A second startup, called Intrinsic-ID, works off the idea that every device has unique properties and those properties can be used for protecting a device as well as hacking it. The company focuses on storing and managing cryptographic keys, including binding hardware and software to prevent cloning.

“Our target is the semiconductor companies, or one or two levels higher than that,” said Pim Tuyls, Intrinsic-ID’s CEO. “What we do is extract data and turn that into a security application. It’s sensitive to environmental changes, voltage changes, and you can do error correction. That works for FPGAs, smart cards, USB tokens, or set-top box applications. We work with the whole value chain.”

Mixing up things
Perhaps more intriguing is the blurring of lines between hardware and software.

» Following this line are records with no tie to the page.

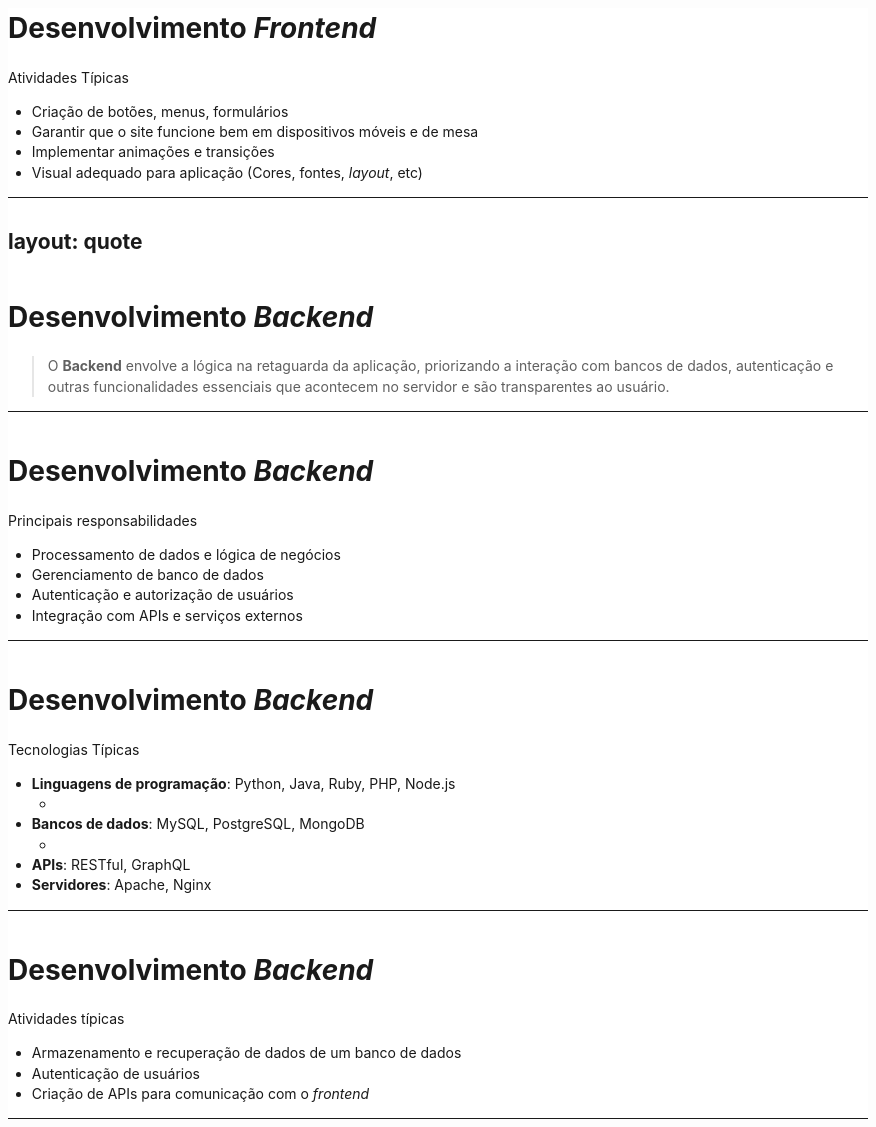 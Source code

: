
# Desenvolvimento *Frontend*
Atividades Típicas

- Criação de botões, menus, formulários
- Garantir que o site funcione bem em dispositivos móveis e de mesa
- Implementar animações e transições
- Visual adequado para aplicação (Cores, fontes, *layout*, etc)

---
layout: quote
---

# Desenvolvimento ***Backend***

> O **Backend** envolve a lógica na retaguarda da aplicação, priorizando a interação com bancos de dados, autenticação e outras funcionalidades essenciais que acontecem no servidor e são transparentes ao usuário.

---

# Desenvolvimento ***Backend***
Principais responsabilidades

- Processamento de dados e lógica de negócios
- Gerenciamento de banco de dados
- Autenticação e autorização de usuários
- Integração com APIs e serviços externos

---

# Desenvolvimento ***Backend***
Tecnologias Típicas

- **Linguagens de programação**: Python, Java, Ruby, PHP, Node.js
	- <logos-python /> <logos-java /> <logos-ruby /> <logos-php /> <logos-nodejs />
- **Bancos de dados**: MySQL, PostgreSQL, MongoDB
	- <logos-mysql /> <logos-postgresql /> <logos-mongodb-icon />
- **APIs**: RESTful, GraphQL
- **Servidores**: Apache, Nginx


---

# Desenvolvimento ***Backend***
Atividades típicas

- Armazenamento e recuperação de dados de um banco de dados
- Autenticação de usuários
- Criação de APIs para comunicação com o *frontend*

---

“If you look at ARM’s TrustZone, for example, you assume that everything is correct at the beginning,” said Paul Kocher, president and chief scientist at Cryptography Research (acquired by Rambus in 2011). “But with software, there are a huge number of different people who write the code. It depends on what cache dependencies they put into the code, so there is a great deal of variety. What we do is get keys from our core. So we can send randomized values and create a function as a response. There is no display of this data, but it allows you to make sure the authorized device has the keys it’s supposed to have. This is a controlled debug mode, with policies set by the company that made the chip.”

Kocher noted that the ASIC team cannot possibly anticipate all the different ways a signal will be authorized or managed. In fact, sometimes it will only turn on once the chip is off, so it can’t be replayed in a message.

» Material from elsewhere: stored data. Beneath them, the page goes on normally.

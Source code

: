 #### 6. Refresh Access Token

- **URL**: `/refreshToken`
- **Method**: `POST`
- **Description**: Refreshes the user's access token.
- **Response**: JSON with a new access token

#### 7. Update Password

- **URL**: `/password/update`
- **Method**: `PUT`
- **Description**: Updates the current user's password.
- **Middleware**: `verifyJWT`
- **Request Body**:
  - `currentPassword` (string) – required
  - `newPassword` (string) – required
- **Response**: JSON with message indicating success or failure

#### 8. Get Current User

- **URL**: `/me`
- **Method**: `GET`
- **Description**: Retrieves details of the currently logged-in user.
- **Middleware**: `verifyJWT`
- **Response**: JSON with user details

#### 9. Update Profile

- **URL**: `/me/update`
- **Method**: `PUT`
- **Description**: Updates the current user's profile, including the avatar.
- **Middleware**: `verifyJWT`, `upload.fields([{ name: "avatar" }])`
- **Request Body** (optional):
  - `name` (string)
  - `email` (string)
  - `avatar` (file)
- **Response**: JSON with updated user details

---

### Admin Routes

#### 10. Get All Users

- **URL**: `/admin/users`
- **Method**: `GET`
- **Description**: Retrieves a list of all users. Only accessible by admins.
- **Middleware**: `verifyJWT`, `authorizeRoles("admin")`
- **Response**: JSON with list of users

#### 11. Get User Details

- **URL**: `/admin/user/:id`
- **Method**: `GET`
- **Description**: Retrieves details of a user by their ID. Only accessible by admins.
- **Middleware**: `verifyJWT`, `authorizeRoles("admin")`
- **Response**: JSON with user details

Nevertheless, security needs to be dealt with at every level, which is why Synopsys acquired Coverity earlier this year. The company plugs holes in software of all types. This is an interesting crossover point between hardware and software—the full stack of software from embedded code, firmware and RTOSes all the way up to applications downloaded from the Internet—mixing with IP, semiconductor architectures all the way up to full system designs. Security needs to span multiple disciplines involved in creating complex systems, and the interaction of all of these pieces brings together the best minds in hardware, software and white-hat hackers.

It also points to a recurring complaint among hardware engineering managers, namely how to compete against companies such as Google and Facebook for the best and brightest engineering graduates. The answer may be a merging of disciplines using security as the glue. While it’s too early to tell just how effective this will be, the reality is that most hacker organizations are much younger than semiconductor engineering teams, and mixing these disciplines can only help both sides.

And because threats drift from one region to the next, it also shakes things up to pull expertise from all markets. Security is a horizontal problem that needs to be interlaced across a slew of vertical markets with regional differences. And as hackers become more sophisticated, the opportunities for fixing these problems, not to mention leveraging synergies and closing gaps between these different markets, are almost unlimited.